В целом, я стал очень уважать спортсменов в России и понимать, как тяжело, должно быть, приходилось предыдущим поколениям — третьякам, фетисовым и ларионовым. Они выступали за свои клубы в условиях той же системы и играли за сборную страны. Когда у других бывали перерывы, какие бы короткие они ни были, этим парням приходилось быть на базе, со сборной командой. У них редко когда было время отдыха — может быть, один месяц в сезон.
Даже сейчас, когда сезон закончился, и более возрастные игроки разъехались по домам, наша молодежь получили всего пять дней отдыха и затем вернулись во дворец спорта. В день, когда мы уезжали, я пришел в свой кабинет забрать пару вещей, и когда я выходил, Кулемин и Ибрагимов выходили на лед. Их было человек 12–13, и они тренировались вплоть до середины мая. Таков российский хоккей. Сезон не заканчивается, пока не закончится весенняя тренировочная сессия. Затем у них бывает отпуск с месяц-полтора. Последнее, что я сделал до своего отъезда, было вето на предложение Гудзика, нашего тренера по силовой подготовке. Он предложил провести еще один сбор, где-нибудь в мае, для всех, кто не уехал домой или не играл за молодежную команду или не участвовал в чемпионате мира. У нас набралось бы, максимум, человек восемь. На это я сказал nyet, и думаю, остальные тренеры вздохнули с облегчением. Последнее, что было нужно хоккеистам, так это дополнительное время на льду. Им была нужна возможность восстановиться после жерновов долгого сезона, как физически, так и ментально.

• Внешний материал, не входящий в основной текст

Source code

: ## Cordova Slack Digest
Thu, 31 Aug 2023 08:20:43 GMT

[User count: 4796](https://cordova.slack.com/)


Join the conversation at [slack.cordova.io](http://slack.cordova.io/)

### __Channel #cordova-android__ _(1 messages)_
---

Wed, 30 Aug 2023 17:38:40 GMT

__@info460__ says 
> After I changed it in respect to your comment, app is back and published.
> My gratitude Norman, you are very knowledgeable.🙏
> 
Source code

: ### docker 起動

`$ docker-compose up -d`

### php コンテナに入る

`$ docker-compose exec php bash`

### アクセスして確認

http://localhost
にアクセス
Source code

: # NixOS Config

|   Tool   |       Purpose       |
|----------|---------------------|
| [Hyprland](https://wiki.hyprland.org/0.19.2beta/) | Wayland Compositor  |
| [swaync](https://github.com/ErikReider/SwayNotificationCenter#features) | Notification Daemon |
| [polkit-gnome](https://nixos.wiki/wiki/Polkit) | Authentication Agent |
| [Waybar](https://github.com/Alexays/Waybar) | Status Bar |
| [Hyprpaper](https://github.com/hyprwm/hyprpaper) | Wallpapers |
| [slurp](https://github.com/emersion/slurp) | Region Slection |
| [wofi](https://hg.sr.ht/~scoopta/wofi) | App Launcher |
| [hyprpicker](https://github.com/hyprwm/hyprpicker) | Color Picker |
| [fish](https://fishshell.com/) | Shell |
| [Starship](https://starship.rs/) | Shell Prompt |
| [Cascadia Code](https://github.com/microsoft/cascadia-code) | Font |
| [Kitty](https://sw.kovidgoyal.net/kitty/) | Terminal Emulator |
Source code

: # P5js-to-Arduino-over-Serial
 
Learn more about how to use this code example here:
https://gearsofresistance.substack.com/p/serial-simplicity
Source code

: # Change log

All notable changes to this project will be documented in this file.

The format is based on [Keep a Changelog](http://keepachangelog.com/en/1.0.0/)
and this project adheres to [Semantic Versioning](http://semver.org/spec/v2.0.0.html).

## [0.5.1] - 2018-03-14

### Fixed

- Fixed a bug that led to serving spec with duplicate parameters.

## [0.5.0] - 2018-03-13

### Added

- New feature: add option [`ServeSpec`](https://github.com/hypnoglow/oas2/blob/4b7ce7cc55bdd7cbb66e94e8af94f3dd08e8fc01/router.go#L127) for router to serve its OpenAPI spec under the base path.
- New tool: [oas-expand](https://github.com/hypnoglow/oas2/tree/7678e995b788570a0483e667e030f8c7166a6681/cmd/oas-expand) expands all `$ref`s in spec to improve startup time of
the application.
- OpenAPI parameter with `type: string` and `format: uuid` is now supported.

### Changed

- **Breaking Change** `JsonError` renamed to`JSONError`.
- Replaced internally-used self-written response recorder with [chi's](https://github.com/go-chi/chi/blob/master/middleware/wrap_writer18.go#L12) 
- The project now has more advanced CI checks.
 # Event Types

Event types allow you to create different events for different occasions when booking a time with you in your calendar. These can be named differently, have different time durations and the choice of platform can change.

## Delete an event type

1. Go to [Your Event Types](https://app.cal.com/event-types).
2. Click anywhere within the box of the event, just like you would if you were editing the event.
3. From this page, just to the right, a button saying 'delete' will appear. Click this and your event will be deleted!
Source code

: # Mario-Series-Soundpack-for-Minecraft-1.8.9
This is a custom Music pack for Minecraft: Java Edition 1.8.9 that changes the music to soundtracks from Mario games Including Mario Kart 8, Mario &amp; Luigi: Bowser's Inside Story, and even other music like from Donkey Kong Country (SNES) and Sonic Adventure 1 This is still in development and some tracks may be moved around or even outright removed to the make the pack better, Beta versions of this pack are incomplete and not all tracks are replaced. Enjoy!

Что касается нашей тактики, я, будучи североамериканским тренером, собирался делать некоторые вещи иначе, при игре в меньшинстве и в обороне на чужой половине. Я думал, что некоторые концепции мне придется продавливать с трудом, но не пришлось. Хватило нескольких упражнений на тренировках и видеоразборов. Хоккеисты оказались очень восприимчивыми. В своей тренерской деятельности я никогда не упускал возможности предварительно объяснить, почему мы делаем то-то и то-то. Мне не надо просто хорошо выполнить упражнение и затем забыть о нем; нам нужно практическое его использование в игре. Я обнаружил, что хоккеисты в Суперлиге в этом плане очень хороши; мне никогда не приходилось принуждать их принять какую-либо новую мысль или выполнять работу, необходимую для ее реализации. Это, как раз, еще один момент, над которым я задумывался в начале: буду ли я обращаться слишком мягко? Или окажусь слишком жестким для этих ребят? В Германии я был слишком тверд. Здесь я нашел, что мой подход отлично соответствует их уровню самоотдачи, и их ответная реакция на мой вклад была действенной.